Potrebbe trattarsi, va detto, di un anno di transizione. Commerciale e produttiva. Di un anno di uscita da certe facilonerie e disinvolture (anche in questo è inutile nascondersi dietro a un dito) e di ingresso in una fase di maggiore trasparenza, rigore, coerenza. Di un rientro nel solco della “normalità”, insomma, dopo il lungo inseguimento di un successo rivelatosi tanto lucroso quanto, in certi casi, destabilizzante. Di un anno in cui sono intervenute – mentori il mercato, la crisi, i controlli, le nuove tendenze – anche certe correzioni di rotta che, pur rimettendo i vini sulla giusta strada, hanno tolto loro un po’ della personalità originaria.

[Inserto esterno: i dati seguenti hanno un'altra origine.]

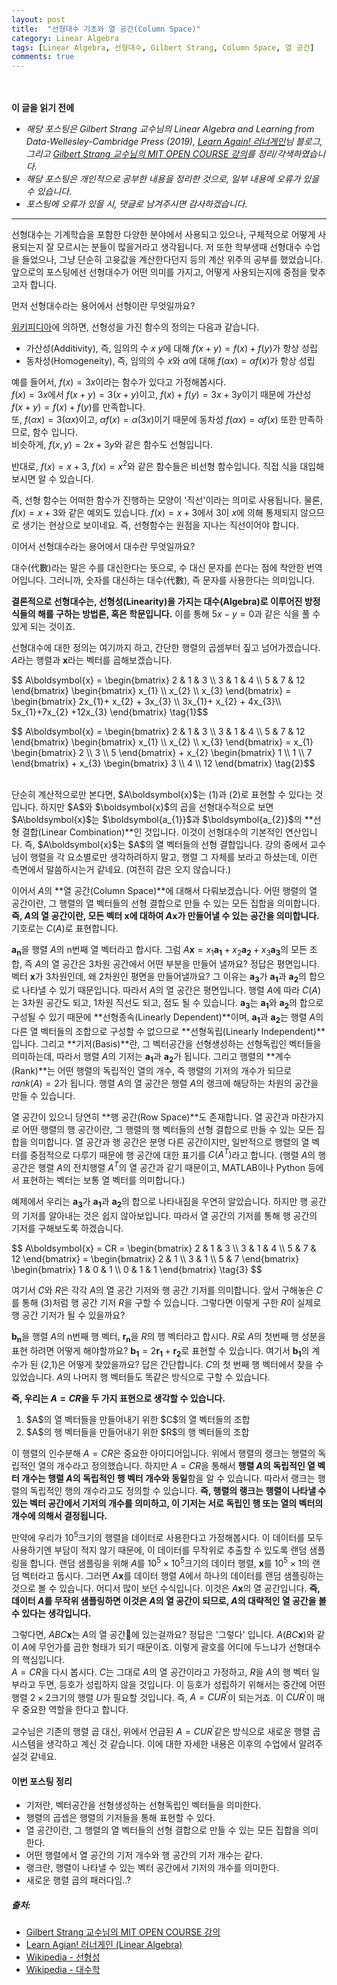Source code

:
 ```yaml
---
layout: post
title:  "선형대수 기초와 열 공간(Column Space)"
category: Linear Algebra
tags: [Linear Algebra, 선형대수, Gilbert Strang, Column Space, 열 공간]
comments: true
---
```


<br><br>
**이 글을 읽기 전에**<br>
- _해당 포스팅은 Gilbert Strang 교수님의 Linear Algebra and Learning from Data-Wellesley-Cambridge Press (2019), [Learn Again! 러너게인](https://twlab.tistory.com/)님 블로그, 그리고 [Gilbert Strang 교수님의 MIT OPEN COURSE 강의](https://ocw.mit.edu/courses/mathematics/18-065-matrix-methods-in-data-analysis-signal-processing-and-machine-learning-spring-2018/)를 정리/각색하였습니다._
- _해당 포스팅은 개인적으로 공부한 내용을 정리한 것으로, 일부 내용에 오류가 있을 수 있습니다._
- _포스팅에 오류가 있을 시, 댓글로 남겨주시면 감사하겠습니다._

---

선형대수는 기계학습을 포함한 다양한 분야에서 사용되고 있으나, 구체적으로 어떻게 사용되는지 잘 모르시는 분들이 많을거라고 생각됩니다. 저 또한 학부생때 선형대수 수업을 들었으나, 그냥 단순히 고윳값을 계산한다던지 등의 계산 위주의 공부를 했었습니다. 앞으로의 포스팅에선 선형대수가 어떤 의미를 가지고, 어떻게 사용되는지에 중점을 맞추고자 합니다.<br>

먼저 선형대수라는 용어에서 선형이란 무엇일까요?

[위키피디아](https://ko.wikipedia.org/wiki/%EC%84%A0%ED%98%95%EC%84%B1)에 의하면, 선형성을 가진 함수의 정의는 다음과 같습니다.
- 가산성(Additivity), 즉, 임의의 수 $x$ $y$에 대해 $f(x+y) = f(x) + f(y)$가 항상 성립
- 동차성(Homogeneity), 즉, 임의의 수 $x$와 $\alpha$에 대해 $f(\alpha x)=\alpha f(x)$가 항상 성립

예를 들어서, $f(x)=3x$이라는 함수가 있다고 가정해봅시다.<br>
$f(x)=3x$에서 $f(x+y)=3(x+y)$이고, $f(x) + f(y) = 3x + 3y$이기 때문에 가산성 $f(x+y) = f(x)+f(y)$를 만족합니다.<br>
또, $f(\alpha x)=3(\alpha x)$이고, $\alpha f(x) = \alpha(3x)$이기 때문에 동차성 $f(\alpha x)=\alpha f(x)$ 또한 만족하므로, 함수 입니다.<br>
비슷하게, $f(x,y)=2x+3y$와 같은 함수도 선형입니다.<br>

반대로, $f(x)=x+3$, $f(x)=x^2$와 같은 함수들은 비선형 함수입니다. 직접 식을 대입해보시면 알 수 있습니다.<br>

즉, 선형 함수는 어떠한 함수가 진행하는 모양이 '직선'이라는 의미로 사용됩니다. 물론, $f(x)=x+3$와 같은 예외도 있습니다. $f(x)=x+3$에서 $3$이 $x$에 의해 통제되지 않으므로 생기는 현상으로 보이네요. 즉, 선형함수는 원점을 지나는 직선이어야 합니다.<br>

이어서 선형대수라는 용어에서 대수란 무엇일까요?<br>

대수(代數)라는 말은 수를 대신한다는 뜻으로, 수 대신 문자를 쓴다는 점에 착안한 번역어입니다. 그러니까, 숫자를 대신하는 대수(代數), 즉 문자를 사용한다는 의미입니다.<br>

**결론적으로 선형대수는, 선형성(Linearity)을 가지는 대수(Algebra)로 이루어진 방정식들의 해를 구하는 방법론, 혹은 학문입니다.** 이를 통해 $5x-y=0$과 같은 식을 풀 수 있게 되는 것이죠.

선형대수에 대한 정의는 여기까지 하고, 간단한 행렬의 곱셈부터 짚고 넘어가겠습니다.<br>
$A$라는 행렬과 $\boldsymbol{x}$라는 벡터를 곱해보겠습니다.<br>
<p>$$
A\boldsymbol{x}
=
\begin{bmatrix}
2 & 1 & 3 \\
3 & 1 & 4 \\
5 & 7 & 12
\end{bmatrix}
\begin{bmatrix}
x_{1} \\
x_{2} \\
x_{3}
\end{bmatrix}
=
\begin{bmatrix}
2x_{1}+ x_{2} + 3x_{3} \\
3x_{1}+ x_{2} + 4x_{3}\\
5x_{1}+7x_{2} +12x_{3}
\end{bmatrix}
\tag{1}$$</p>

<p>$$
A\boldsymbol{x}
=
\begin{bmatrix}
2 & 1 & 3 \\
3 & 1 & 4 \\
5 & 7 & 12
\end{bmatrix}
\begin{bmatrix}
x_{1} \\
x_{2} \\
x_{3}
\end{bmatrix}
=
x_{1}
\begin{bmatrix}
2 \\ 3 \\ 5
\end{bmatrix}
+
x_{2}
\begin{bmatrix}
1 \\ 1 \\ 7
\end{bmatrix}
+
x_{3}
\begin{bmatrix}
3 \\ 4 \\ 12
\end{bmatrix}
\tag{2}$$</p>

<br>
단순히 계산적으로만 본다면, $A\boldsymbol{x}$는 (1)과 (2)로 표현할 수 있다는 것입니다. 하지만 $A$와 $\boldsymbol{x}$의 곱을 선형대수적으로 보면 $A\boldsymbol{x}$는 $\boldsymbol{a_{1}}$과 $\boldsymbol{a_{2}}$의 **선형 결합(Linear Combination)**인 것입니다. 이것이 선형대수의 기본적인 연산입니다. 즉, $A\boldsymbol{x}$는 $A$의 열 벡터들의 선형 결합입니다. 강의 중에서 교수님이 행렬을 각 요소별로만 생각하려하지 말고, 행렬 그 자체를 보라고 하셨는데, 이런 측면에서 말씀하시는거 같네요. (여전히 감은 오지 않습니다.)<br>

이어서 $A$의 **열 공간(Column Space)**에 대해서 다뤄보겠습니다. 어떤 행렬의 열 공간이란, 그 행렬의 열 벡터들의 선형 결합으로 만들 수 있는 모든 집합을 의미합니다. **즉, $A$의 열 공간이란, 모든 벡터 $\boldsymbol{x}$에 대하여 $A\boldsymbol{x}$가 만들어낼 수 있는 공간을 의미합니다.** 기호로는 $C(A)$로 표현합니다.<br>

$\boldsymbol{a_{n}}$을 행렬 $A$의 n번째 열 벡터라고 합시다. 그럼 $A\boldsymbol{x}=x_{1}\boldsymbol{a_{1}}+x_{2}\boldsymbol{a_{2}}+x_{3}\boldsymbol{a_{3}}$의 모든 조합, 즉 $A$의 열 공간은 3차원 공간에서 어떤 부분을 만들어 낼까요? 정답은 평면입니다. 벡터 $\boldsymbol{x}$가 3차원인데, 왜 2차원인 평면을 만들어낼까요? 그 이유는 $\boldsymbol{a_{3}}$가 $\boldsymbol{a_{1}}$과 $\boldsymbol{a_{2}}$의 합으로 나타낼 수 있기 때문입니다. 따라서 $A$의 열 공간은 평면입니다. 행렬 $A$에 따라 $C(A)$는 3차원 공간도 되고, 1차원 직선도 되고, 점도 될 수 있습니다. $\boldsymbol{a_{3}}$는 $\boldsymbol{a_{1}}$와 $\boldsymbol{a_{2}}$의 합으로 구성될 수 있기 때문에 **선형종속(Linearly Dependent)**이며, $\boldsymbol{a_{1}}$과 $\boldsymbol{a_{2}}$는 행렬 $A$의 다른 열 벡터들의 조합으로 구성할 수 없으므로 **선형독립(Linearly Independent)**입니다. 그리고 **기저(Basis)**란, 그 벡터공간을 선형생성하는 선형독립인 벡터들을 의미하는데, 따라서 행렬 $A$의 기저는 $\boldsymbol{a_{1}}$과 $\boldsymbol{a_{2}}$가 됩니다. 그리고 행렬의 **계수(Rank)**는 어떤 행렬의 독립적인 열의 개수, 즉 행렬의 기저의 개수가 되므로 $rank(A)=2$가 됩니다. 행렬 $A$의 열 공간은 행렬 $A$의 랭크에 해당하는 차원의 공간을 만들 수 있습니다.<br>

열 공간이 있으니 당연히 **행 공간(Row Space)**도 존재합니다. 열 공간과 마찬가지로 어떤 행렬의 행 공간이란, 그 행렬의 행 벡터들의 선형 결합으로 만들 수 있는 모든 집합을 의미합니다. 열 공간과 행 공간은 분명 다른 공간이지만, 일반적으로 행렬의 열 벡터를 중점적으로 다루기 때문에 행 공간에 대한 표기를 $C(A^T)$라고 합니다. (행렬 $A$의 행 공간은 행렬 $A$의 전치행렬 $A^T$의 열 공간과 같기 때문이고, MATLAB이나 Python 등에서 표현하는 벡터는 보통 열 벡터를 의미합니다.)<br>

예제에서 우리는 $\boldsymbol{a_{3}}$가 $\boldsymbol{a_{1}}$과 $\boldsymbol{a_{2}}$의 합으로 나타내짐을 우연히 알았습니다. 하지만 행 공간의 기저를 알아내는 것은 쉽지 않아보입니다. 따라서 열 공간의 기저를 통해 행 공간의 기저를 구해보도록 하겠습니다.<br>

<p>$$
A\boldsymbol{x}
=
CR
=
\begin{bmatrix}
2 & 1 & 3 \\
3 & 1 & 4 \\
5 & 7 & 12
\end{bmatrix}
=
\begin{bmatrix}
2 & 1 \\
3 & 1 \\
5 & 7 
\end{bmatrix}
\begin{bmatrix}
1 & 0 & 1 \\
0 & 1 & 1
\end{bmatrix}
\tag{3}
$$</p>

여기서 $C$와 $R$은 각각 $A$의 열 공간 기저와 행 공간 기저를 의미합니다. 앞서 구해놓은 $C$를 통해 (3)처럼 행 공간 기저 $R$을 구할 수 있습니다. 그렇다면 이렇게 구한 $R$이 실제로 행 공간 기저가 될 수 있을까요?<br>

$\boldsymbol{b_{n}}$을 행렬 $A$의 n번째 행 벡터, $\boldsymbol{r_{n}}$을 $R$의 행 벡터라고 합시다. $R$로 $A$의 첫번째 행 성분을 표현 하려면 어떻게 해야할까요? $\boldsymbol{b_{1}}=2\boldsymbol{r_{1}}+\boldsymbol{r_{2}}$로 표현할 수 있습니다. 여기서 $\boldsymbol{b_{1}}$의 계수가 된 (2,1)은 어떻게 찾았을까요? 답은 간단합니다. $C$의 첫 번째 행 벡터에서 찾을 수 있었습니다. $A$의 나머지 행 벡터들도 똑같은 방식으로 구할 수 있습니다.<br>

**즉, 우리는 $A=CR$을 두 가지 표현으로 생각할 수 있습니다.**
<ol>
  <li>$A$의 열 벡터들을 만들어내기 위한 $C$의 열 벡터들의 조합</li>
  <li>$A$의 행 벡터들을 만들어내기 위한 $R$의 행 벡터들의 조합</li>
</ol>

이 행렬의 인수분해 $A=CR$은 중요한 아이디어입니다. 위에서 행렬의 랭크는 행렬의 독립적인 열의 개수라고 정의했습니다. 하지만 $A=CR$을 통해서 **행렬 $A$의 독립적인 열 벡터 개수는 행렬 $A$의 독립적인 행 벡터 개수와 동일**함을 알 수 있습니다. 따라서 랭크는 행렬의 독립적인 행의 개수라고도 정의할 수 있습니다. **즉, 행렬의 랭크는 행렬이 나타낼 수 있는 벡터 공간에서 기저의 개수를 의미하고, 이 기저는 서로 독립인 행 또는 열의 벡터의 개수에 의해서 결정됩니다.**<br>

만약에 우리가 $10^5$크기의 행렬을 데이터로 사용한다고 가정해봅시다. 이 데이터를 모두 사용하기엔 부담이 적지 않기 때문에, 이 데이터를 무작위로 추출할 수 있도록 랜덤 샘플링을 합니다. 랜덤 샘플링을 위해 $A$를 ${10^5}\times{10^5}$크기의 데이터 행렬, $\boldsymbol{x}$를 ${10^5}\times{1}$의 랜덤 벡터라고 둡시다. 그러면 $A\boldsymbol{x}$를 데이터 행렬 $A$에서 하나의 데이터를 랜덤 샘플링하는 것으로 볼 수 있습니다. 어디서 많이 보던 수식입니다. 이것은 $A\boldsymbol{x}$의 열 공간입니다. **즉, 데이터 $A$를 무작위 샘플링하면 이것은 $A$의 열 공간이 되므로, $A$의 대략적인 열 공간을 볼 수 있다는 생각입니다.**<br>

그렇다면, $ABC\boldsymbol{x}$는 $A$의 열 공간에 있는걸까요? 정답은 '그렇다' 입니다. $A(BC\boldsymbol{x})$와 같이 $A$에 무언가를 곱한 형태가 되기 때문이죠. 이렇게 괄호를 어디에 두느냐가 선형대수의 핵심입니다.<br>
$A=CR$을 다시 봅시다. $C$는 그대로 $A$의 열 공간이라고 가정하고, $R$을 $A$의 행 벡터 일부라고 두면, 등호가 성립하지 않을 것입니다. 이 등호가 성립하기 위해서는 중간에 어떤 행렬 ${2}\times{2}$크기의 행렬 $U$가 필요할 것입니다. 즉, $A=CUR^{\prime}$이 되는거죠. 이 $CUR^{\prime}$이 매우 중요한 역할을 한다고 합니다.<br>

교수님은 기존의 행렬 곱 대신, 위에서 언급된 $A=CUR^{\prime}$같은 방식으로 새로운 행렬 곱 시스템을 생각하고 계신 것 같습니다. 이에 대한 자세한 내용은 이후의 수업에서 알려주실것 같네요.<br>

#### 이번 포스팅 정리
<ul>
  <li>기저란, 벡터공간을 선형생성하는 선형독립인 벡터들을 의미한다.</li>
  <li>행렬의 곱셉은 행렬의 기저들을 통해 표현할 수 있다.</li>
  <li>열 공간이란, 그 행렬의 열 벡터들의 선형 결합으로 만들 수 있는 모든 집합을 의미한다.</li>
  <li>어떤 행렬에서 열 공간의 기저 개수와 행 공간의 기저 개수는 같다.</li>
  <li>랭크란, 행렬이 나타낼 수 있는 벡터 공간에서 기저의 개수를 의미한다.</li>
  <li>새로운 행렬 곱의 패러다임..?</li>
</ul>

##### 출처:
- [Gilbert Strang 교수님의 MIT OPEN COURSE 강의](https://ocw.mit.edu/courses/mathematics/18-065-matrix-methods-in-data-analysis-signal-processing-and-machine-learning-spring-2018/)
- [Learn Agian! 러너게인 (Linear Algebra)](https://twlab.tistory.com/)
- [Wikipedia - 선형성](https://ko.wikipedia.org/wiki/%EC%84%A0%ED%98%95%EC%84%B1)
- [Wikipedia - 대수학](https://ko.wikipedia.org/wiki/%EB%8C%80%EC%88%98%ED%95%99)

Chissà…
Prima di entrare nel dettaglio, due note organizzative. Ottima la sala, ottimo il servizio, giusta la location (la fiera è un po’ algida ma per logistica, struttura, ambiente, parcheggio etc è l’ideale), ufficio stampa efficiente, buona atmosfera, clima collaborativo, niente calca (nemmeno al buffet a base di prodotti tipici veronesi: incredibile!), insomma un’organizzazione senza crepe. Tranne una: è abbastanza autolesionistico organizzare la (troppo) lunga conferenza stampa subito prima delle degustazioni. Tra inevitabili ritardi e evitabili sforamenti, le degustazioni sono cominciate con 90 minuti dopo l’ora stabilita e ciò non giova né alla tranquillità né all’umore.
E adesso (in diretta!) giù la maschera: ecco i campioni che ho assaggiato con i relativi punteggi:
Tommasi (14/20), Rubinelli (11/20), Arduini (12/20), San Felice (11/20), Accordini (12/20), Tinazzi (11/20), Zeni (15/20), Roccolo Grassi (13/20), Cesari (13/20), Villa Monteleone (13/20), Zanoni (12/20), Campagnola (14/20), Zecchini (14/20), Gamba (13/20), Corte Campagnola (11/20) Cantina Valpolicella Negrar (13/20), Latium (12/20), Bertani (14/20), Farina (15/20), Fabiano (14/20), Sant’Antonio (14/20), Bolla (14/20), Ca’ Rugate (13/20), Antolini (14/20), Tinazzi Aurum (12/20), Ca’ La Bionda (14/20), Bonazzi e Boscaini (11/20), Cavalchina (13/20), Recchia (12/20), Speri (12/20). Media: 12,8.